• **Task description**: Scan the records and identify every line in which the string "VirtualHost" occurs, then return those lines.

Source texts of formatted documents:
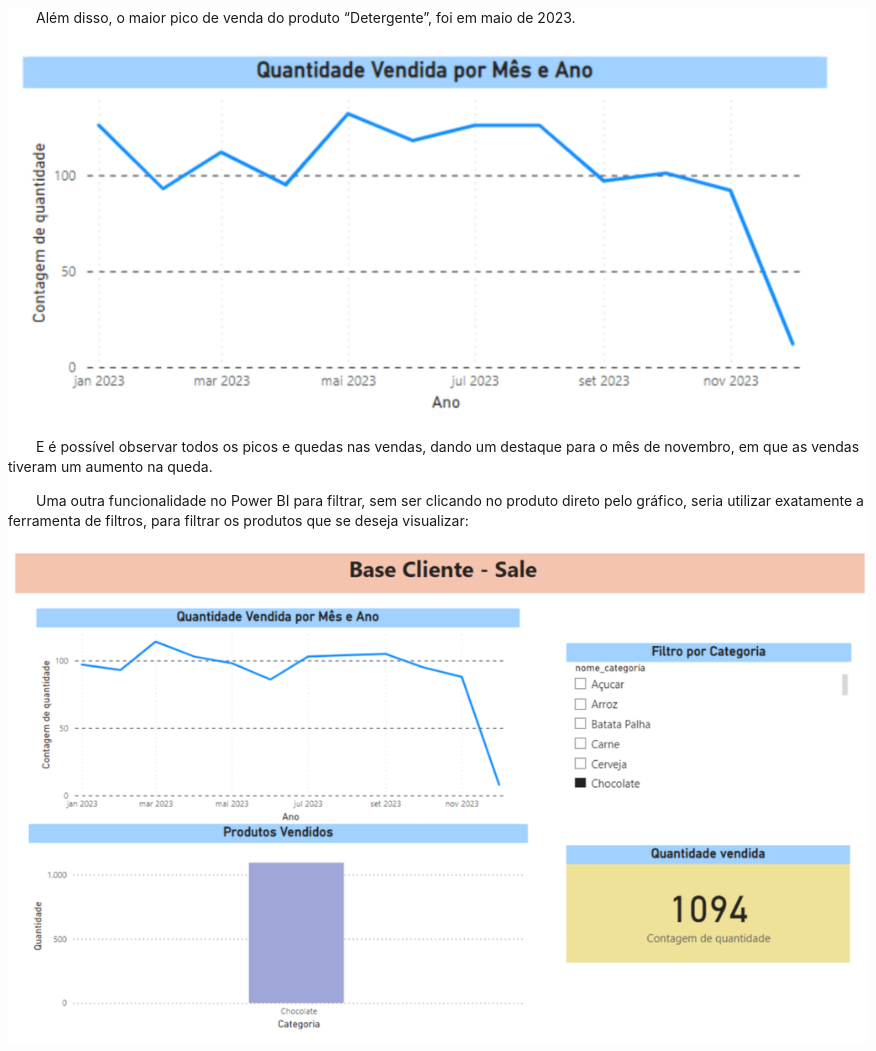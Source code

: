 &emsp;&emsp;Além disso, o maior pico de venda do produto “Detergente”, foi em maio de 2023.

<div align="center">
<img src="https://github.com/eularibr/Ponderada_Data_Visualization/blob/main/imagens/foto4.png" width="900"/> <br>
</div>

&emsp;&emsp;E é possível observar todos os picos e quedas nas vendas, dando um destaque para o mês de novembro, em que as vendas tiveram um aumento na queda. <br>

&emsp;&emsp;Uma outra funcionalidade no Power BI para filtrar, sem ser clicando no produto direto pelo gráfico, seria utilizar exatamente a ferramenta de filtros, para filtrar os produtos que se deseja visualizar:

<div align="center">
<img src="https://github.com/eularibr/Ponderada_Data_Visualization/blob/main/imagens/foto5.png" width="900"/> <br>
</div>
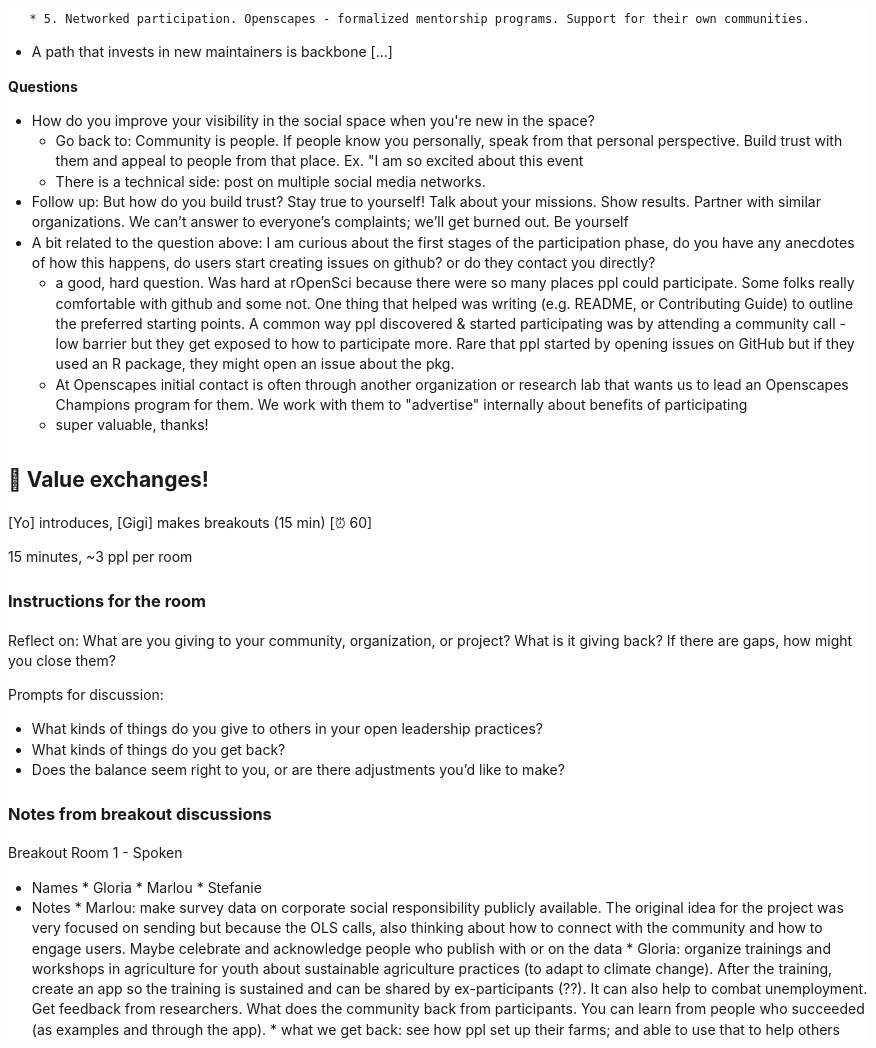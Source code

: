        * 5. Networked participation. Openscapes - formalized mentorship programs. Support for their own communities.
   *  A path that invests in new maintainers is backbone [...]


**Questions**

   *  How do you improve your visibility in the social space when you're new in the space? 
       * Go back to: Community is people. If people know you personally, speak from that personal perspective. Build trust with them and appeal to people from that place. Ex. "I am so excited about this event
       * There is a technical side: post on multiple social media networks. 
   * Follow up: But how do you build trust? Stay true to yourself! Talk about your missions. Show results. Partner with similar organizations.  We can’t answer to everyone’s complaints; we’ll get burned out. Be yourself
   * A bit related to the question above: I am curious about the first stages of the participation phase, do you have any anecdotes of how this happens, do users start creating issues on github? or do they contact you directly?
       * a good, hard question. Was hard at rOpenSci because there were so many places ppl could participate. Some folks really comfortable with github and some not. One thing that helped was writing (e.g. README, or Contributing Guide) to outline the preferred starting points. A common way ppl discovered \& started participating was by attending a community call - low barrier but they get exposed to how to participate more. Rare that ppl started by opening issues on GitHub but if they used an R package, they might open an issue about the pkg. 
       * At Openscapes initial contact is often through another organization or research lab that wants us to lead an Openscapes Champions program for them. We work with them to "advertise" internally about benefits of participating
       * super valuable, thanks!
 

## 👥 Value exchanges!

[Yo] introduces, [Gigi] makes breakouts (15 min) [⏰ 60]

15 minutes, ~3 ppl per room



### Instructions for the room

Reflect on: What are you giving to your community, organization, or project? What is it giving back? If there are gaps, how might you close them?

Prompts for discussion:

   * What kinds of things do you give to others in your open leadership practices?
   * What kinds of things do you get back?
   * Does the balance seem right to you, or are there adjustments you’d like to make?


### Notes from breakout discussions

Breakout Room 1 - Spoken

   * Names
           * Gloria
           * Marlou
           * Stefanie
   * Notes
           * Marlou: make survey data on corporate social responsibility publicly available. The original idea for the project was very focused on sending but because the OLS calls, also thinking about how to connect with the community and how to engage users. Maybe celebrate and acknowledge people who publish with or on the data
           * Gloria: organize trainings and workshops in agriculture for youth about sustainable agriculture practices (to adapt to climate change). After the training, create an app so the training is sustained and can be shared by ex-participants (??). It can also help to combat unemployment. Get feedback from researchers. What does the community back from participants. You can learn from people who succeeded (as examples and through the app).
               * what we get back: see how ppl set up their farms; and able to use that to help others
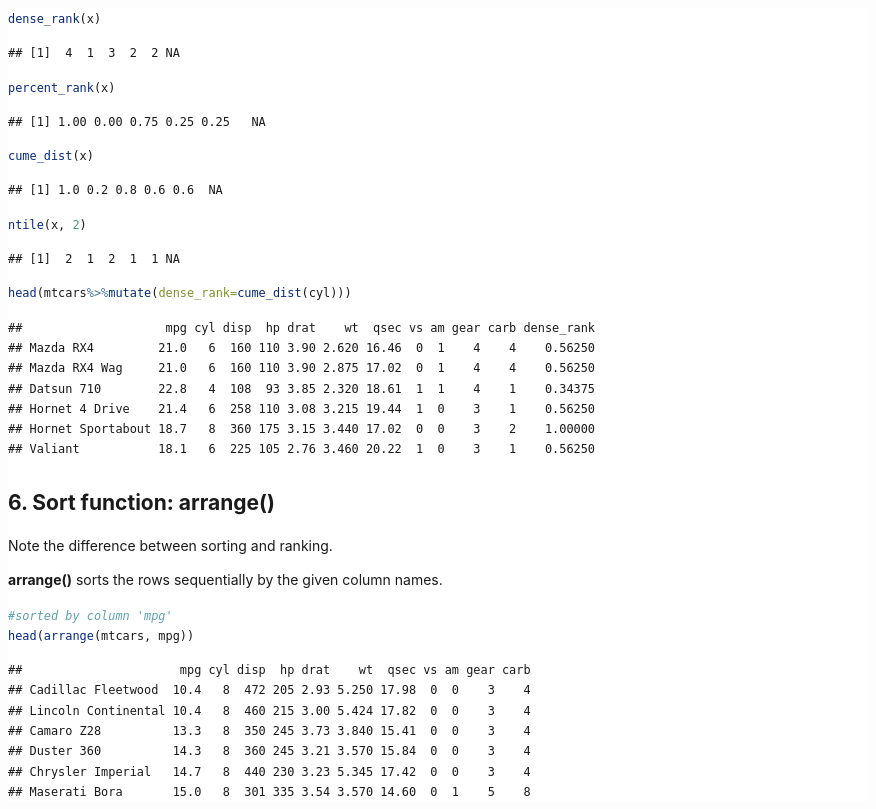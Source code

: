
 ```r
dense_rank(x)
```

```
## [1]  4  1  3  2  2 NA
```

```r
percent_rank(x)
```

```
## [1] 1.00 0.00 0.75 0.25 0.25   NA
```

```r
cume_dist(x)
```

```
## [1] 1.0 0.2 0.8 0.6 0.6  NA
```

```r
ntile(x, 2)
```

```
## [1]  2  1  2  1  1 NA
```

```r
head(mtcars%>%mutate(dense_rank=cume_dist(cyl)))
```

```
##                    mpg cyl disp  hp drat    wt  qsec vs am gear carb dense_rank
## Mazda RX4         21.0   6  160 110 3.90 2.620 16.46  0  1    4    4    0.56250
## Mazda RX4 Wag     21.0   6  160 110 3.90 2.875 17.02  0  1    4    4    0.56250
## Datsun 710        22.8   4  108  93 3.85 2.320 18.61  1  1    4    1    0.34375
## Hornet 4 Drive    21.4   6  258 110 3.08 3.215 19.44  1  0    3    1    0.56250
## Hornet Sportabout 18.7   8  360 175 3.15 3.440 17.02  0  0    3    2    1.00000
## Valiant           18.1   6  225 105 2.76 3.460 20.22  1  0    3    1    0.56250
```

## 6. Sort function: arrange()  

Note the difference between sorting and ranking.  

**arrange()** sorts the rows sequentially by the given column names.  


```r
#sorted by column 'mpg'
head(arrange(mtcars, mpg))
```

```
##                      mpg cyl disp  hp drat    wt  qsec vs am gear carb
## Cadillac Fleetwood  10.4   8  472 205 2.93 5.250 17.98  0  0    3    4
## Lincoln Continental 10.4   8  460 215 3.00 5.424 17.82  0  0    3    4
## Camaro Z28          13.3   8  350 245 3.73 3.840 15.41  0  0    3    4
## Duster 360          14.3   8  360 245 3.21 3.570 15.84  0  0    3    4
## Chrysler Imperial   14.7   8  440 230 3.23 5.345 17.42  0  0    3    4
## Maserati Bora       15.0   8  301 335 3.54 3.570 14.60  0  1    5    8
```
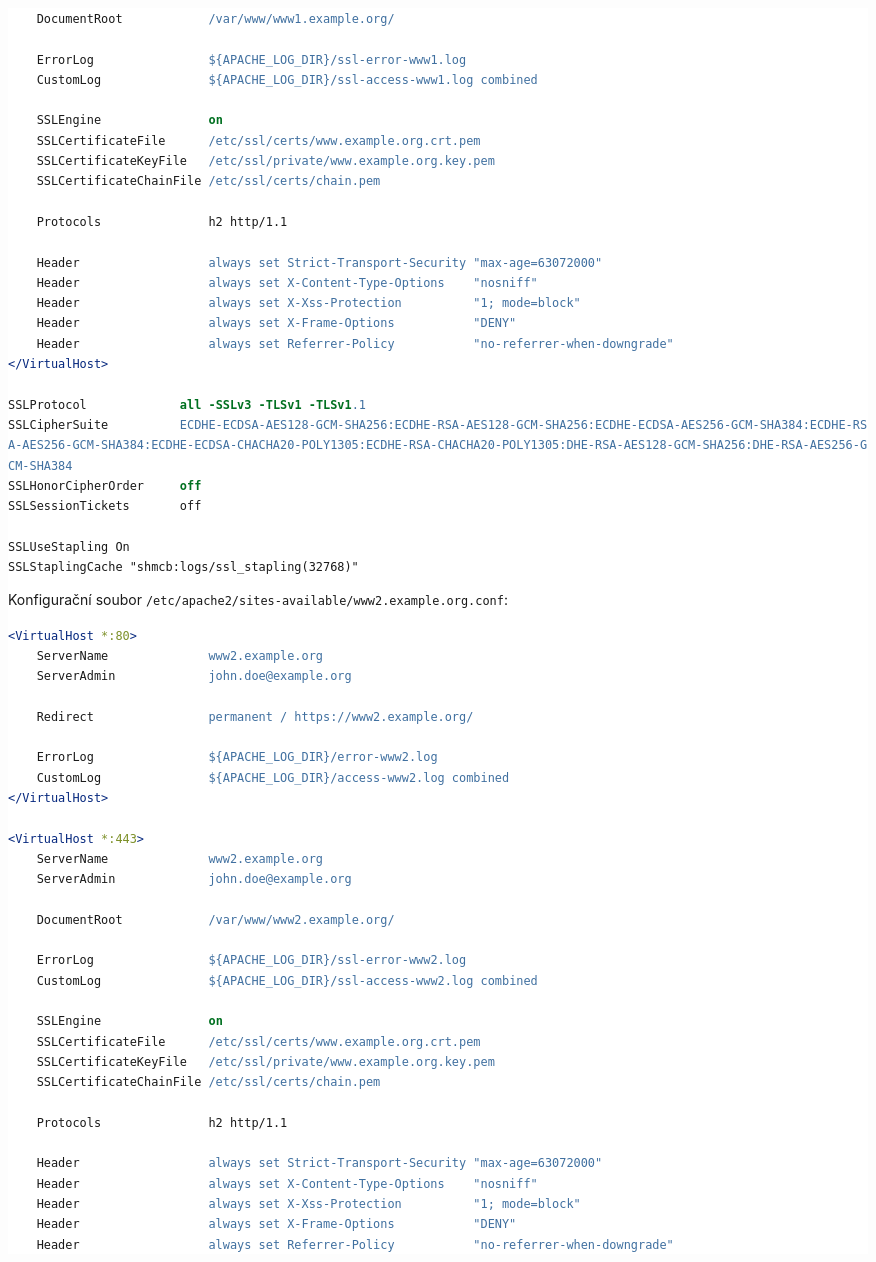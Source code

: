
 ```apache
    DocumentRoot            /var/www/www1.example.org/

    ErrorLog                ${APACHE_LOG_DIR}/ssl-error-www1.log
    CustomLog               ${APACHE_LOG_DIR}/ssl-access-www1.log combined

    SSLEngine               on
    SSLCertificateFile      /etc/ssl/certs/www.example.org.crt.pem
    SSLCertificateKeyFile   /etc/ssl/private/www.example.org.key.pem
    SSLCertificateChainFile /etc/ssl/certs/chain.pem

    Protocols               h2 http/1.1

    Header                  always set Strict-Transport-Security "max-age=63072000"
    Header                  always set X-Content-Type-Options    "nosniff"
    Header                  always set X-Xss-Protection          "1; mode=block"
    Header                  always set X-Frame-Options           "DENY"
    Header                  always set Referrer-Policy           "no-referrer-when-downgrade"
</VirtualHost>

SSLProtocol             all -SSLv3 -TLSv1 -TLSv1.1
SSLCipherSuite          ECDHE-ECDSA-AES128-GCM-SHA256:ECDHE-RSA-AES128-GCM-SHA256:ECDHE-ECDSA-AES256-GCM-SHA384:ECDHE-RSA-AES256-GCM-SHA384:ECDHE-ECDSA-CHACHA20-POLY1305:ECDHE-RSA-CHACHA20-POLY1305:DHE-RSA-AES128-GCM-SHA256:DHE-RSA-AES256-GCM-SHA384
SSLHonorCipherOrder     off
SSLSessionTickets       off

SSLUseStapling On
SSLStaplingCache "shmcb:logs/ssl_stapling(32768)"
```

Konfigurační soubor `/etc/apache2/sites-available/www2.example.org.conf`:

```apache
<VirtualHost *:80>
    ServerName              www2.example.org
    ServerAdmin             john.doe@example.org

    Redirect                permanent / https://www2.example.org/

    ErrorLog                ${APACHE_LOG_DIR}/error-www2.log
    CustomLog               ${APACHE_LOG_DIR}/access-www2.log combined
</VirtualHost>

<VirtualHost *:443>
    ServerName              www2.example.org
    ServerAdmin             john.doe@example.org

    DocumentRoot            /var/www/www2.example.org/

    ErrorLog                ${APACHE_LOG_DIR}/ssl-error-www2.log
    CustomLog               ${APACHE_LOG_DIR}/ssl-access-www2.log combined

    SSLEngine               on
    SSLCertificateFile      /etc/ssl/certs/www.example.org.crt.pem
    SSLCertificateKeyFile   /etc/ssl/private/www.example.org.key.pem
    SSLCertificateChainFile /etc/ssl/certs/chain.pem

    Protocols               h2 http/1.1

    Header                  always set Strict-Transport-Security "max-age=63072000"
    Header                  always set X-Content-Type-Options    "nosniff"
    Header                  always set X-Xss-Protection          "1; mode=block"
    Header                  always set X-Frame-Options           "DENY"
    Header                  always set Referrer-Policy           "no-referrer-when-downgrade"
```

• **Written solution**:
</VirtualHost>
<VirtualHost *:80>
</VirtualHost>
<VirtualHost *:443>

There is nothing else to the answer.